I don’t know how this has happened. This is not the way my
morning is supposed to start. I was supposed to go to Dr. Uria’s to
get some relief from my nightmares, call it a day, and go about my
business. But no, I had to open my big, fat mouth and mention Reid. Thankfully, she didn’t quiz me about him, and all she had to say was
dating him is a bad idea. Like I didn’t know that already. But that didn’t
stop her from mentioning letting loose and having fun most likely on
Eli’s behalf. The poor guy got stuck doing a whole lot of nothing with
me. Instead of going out, we always stay in and watch horror movies.
He says he doesn’t mind, but I know him better than that.
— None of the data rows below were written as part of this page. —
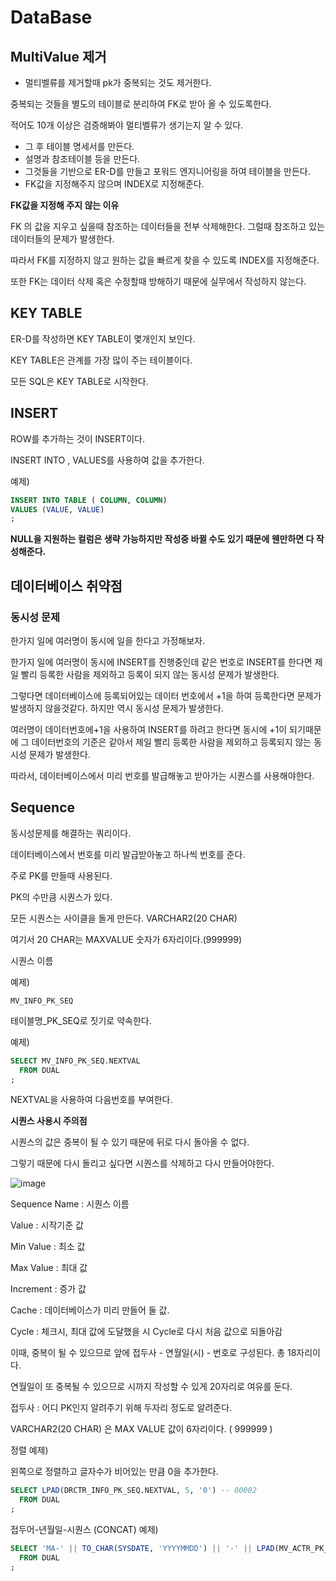 # DataBase

## MultiValue 제거

- 멀티벨류를 제거할때 pk가 중복되는 것도 제거한다.

중복되는 것들을 별도의 테이블로 분리하여 FK로 받아 올 수 있도록한다.

적어도 10개 이상은 검증해봐야 멀티벨류가 생기는지 알 수 있다.

- 그 후 테이블 명세서를 만든다.
- 설명과 참조테이블 등을 만든다.
- 그것들을 기반으로 ER-D를 만들고 포워드 엔지니어링을 하여 테이블을 만든다.
- FK값을 지정해주지 않으며 INDEX로 지정해준다.

**FK값을 지정해 주지 않는 이유**

FK 의 값을 지우고 싶을때 참조하는 데이터들을 전부 삭제해한다. 그럴때 참조하고 있는 데이터들의 문제가 발생한다.

따라서 FK를 지정하지 않고 원하는 값을 빠르게 찾을 수 있도록 INDEX를 지정해준다.

또한 FK는 데이터 삭제 혹은 수정할때 방해하기 때문에 실무에서 작성하지 않는다.

## KEY TABLE

ER-D를 작성하면 KEY TABLE이 몇개인지 보인다.

KEY TABLE은 관계를 가장 많이 주는 테이블이다.

모든 SQL은 KEY TABLE로 시작한다.

## INSERT

ROW를 추가하는 것이 INSERT이다.

INSERT INTO , VALUES를 사용하여 값을 추가한다.

예제)
```SQL
INSERT INTO TABLE ( COLUMN, COLUMN)
VALUES (VALUE, VALUE)
;
```
**NULL을 지원하는 컬럼은 생략 가능하지만 작성중 바뀔 수도 있기 때문에 웬만하면 다 작성해준다.**

## 데이터베이스 취약점

### 동시성 문제

한가지 일에 여러명이 동시에 일을 한다고 가정해보자.

한가지 일에 여러명이 동시에 INSERT를 진행중인데 같은 번호로 INSERT를 한다면 제일 빨리 등록한 사람을 제외하고 등록이 되지 않는 동시성 문제가 발생한다. 

그렇다면 데이터베이스에 등록되어있는 데이터 번호에서 +1을 하여 등록한다면 문제가 발생하지 않을것같다. 하지만 역시 동시성 문제가 발생한다.

여러명이 데이터번호에+1을 사용하여 INSERT를 하려고 한다면 동시에 +1이 되기때문에 그 데이터번호의 기준은 같아서 제일 빨리 등록한 사람을 제외하고 등록되지 않는 동시성 문제가 발생한다.

따라서, 데이터베이스에서 미리 번호를 발급해놓고 받아가는 시퀀스를 사용해야한다.

## **Sequence**

동시성문제를 해결하는 쿼리이다.

데이터베이스에서 번호를 미리 발급받아놓고 하나씩 번호를 준다.

주로 PK를 만들때 사용된다.

PK의 수만큼 시퀀스가 있다.

모든 시퀀스는 사이클을 돌게 만든다. VARCHAR2(20 CHAR)

여기서 20 CHAR는 MAXVALUE 숫자가 6자리이다.(999999)

시퀀스 이름

예제)
```
MV_INFO_PK_SEQ
```
테이블명_PK_SEQ로 짓기로 약속한다.

예제)
```SQL
SELECT MV_INFO_PK_SEQ.NEXTVAL
  FROM DUAL
;
```
NEXTVAL을 사용하여 다음번호를 부여한다.

**시퀀스 사용시 주의점**

시퀀스의 값은 중복이 될 수 있기 때문에 뒤로 다시 돌아올 수 없다.

그렇기 때문에 다시 돌리고 싶다면 시퀀스를 삭제하고 다시 만들어야한다.

![image](https://github.com/user-attachments/assets/a12a8019-a95f-402c-a6a9-efdb4c607651)


Sequence Name : 시퀀스 이름

Value : 시작기준 값

Min Value : 최소 값 

Max Value : 최대 값

Increment : 증가 값

Cache : 데이터베이스가 미리 만들어 둘 값.

Cycle : 체크시, 최대 값에 도달했을 시 Cycle로 다시 처음 값으로 되돌아감

이때, 중복이 될 수 있으므로 앞에 접두사 - 연월일(시) - 번호로 구성된다. 총 18자리이다. 

연월일이 또 중복될 수 있으므로 시까지 작성할 수 있게 20자리로 여유를 둔다.

접두사 : 어디 PK인지 알려주기 위해 두자리 정도로 알려준다.

VARCHAR2(20 CHAR) 은 MAX VALUE 값이 6자리이다. ( 999999 )

정렬 예제)

왼쪽으로 정렬하고 글자수가 비어있는 만큼 0을 추가한다.
```SQL
SELECT LPAD(DRCTR_INFO_PK_SEQ.NEXTVAL, 5, '0') -- 00002
  FROM DUAL
;
```
접두어-년월일-시퀀스 (CONCAT) 예제)
```SQL
SELECT 'MA-' || TO_CHAR(SYSDATE, 'YYYYMMDD') || '-' || LPAD(MV_ACTR_PK_SEQ.NEXTVAL, 6, '0')
  FROM DUAL
;
```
Somehow, our conversation led to my father. Damn that woman
and her psychological bull. She always catches me off guard and brings
my father into the picture whenever she sees the window of opportunity.
So I guess, other than not to date Reid, I really got nothing out of the
session. With the money she gets every month, she better not pull this
stunt next week or she is really going to have a psychotic patient.
I duck into the café and grab of cup of coffee before heading to work. I need a triple shot of espresso, and the caffeine it promises, to snap me out of this funk. I get a few extra minutes of time to myself
on the ride up to my office. Almost everyone has arrived by now, and
I’m thankful to have this bit of solitude before being on a floor with a
bunch of people. The elevator dings, and the doors slide open, signaling
the end of my personal moment. I glance over towards Reid’s office,
and my heart betrays me by fluttering a little when I see the blinds are
fully open and he is sitting at his desk, on the phone. I catch a glimpse
of one of his genuine smiles before he turns his attention to his computer.
I think of Friday and our stroll through the park that almost ended in
a kiss before we were snapped back into reality by the squealing little
girl that sent Reid retreating back into his cold front yet again.
I enjoy the memory a moment longer before locking it away for good in
the back of my mind. Like Dr. Uria said, nothing good can come
from dating my boss, especially when my boss is the owner’s nephew.
Not that pursuing a relationship is what I’m after. That’s the last thing
on my to-do list. I need to clear the air with Reid, once and for all,
although I’ve told him I don’t date and I’m not even sure that’s what he
is after. It needs to be done. There can be no more kisses, or near kisses.
Maybe just one more.
No. I shake my head. I cannot and I will not let Reid kiss me again. Not now, not ever.
Heidi greets me by my office door, asking what I want for lunch
today, and I tell her to order from somewhere that delivers. I don’t feel
like going anywhere unless it is straight home. She nods once before
returning to her desk, and I slip into my office. I boot up my computer,
and as I wait for it to start and my email to load, I set my coffee on my
desk, pull my cell phone out of my purse, and put it into the top drawer
of my desk. My email dings, notifying me that I had new unread messages
awaiting me. I hesitate before glancing at the screen, wishing — no,
praying — that there wouldn’t be any anonymous emails waiting for me.
After a few deep breaths, I muster up the courage to peek and sigh
in relief. There are none. Just a hundred and seven new query letters
waiting to be read. How the hell did this happen? I have never gotten
this many letters in one night, let alone a week. My mind briefly flickers
to Reid; this has to be his doing. I figure the only way to distract myself
from the very short therapy session is to dive head first into the letters
and try to make a dent in them before lunch. I barely make it through
three before I sigh heavily and lean back. I stare up at the ceiling and try to think about anything other than my father.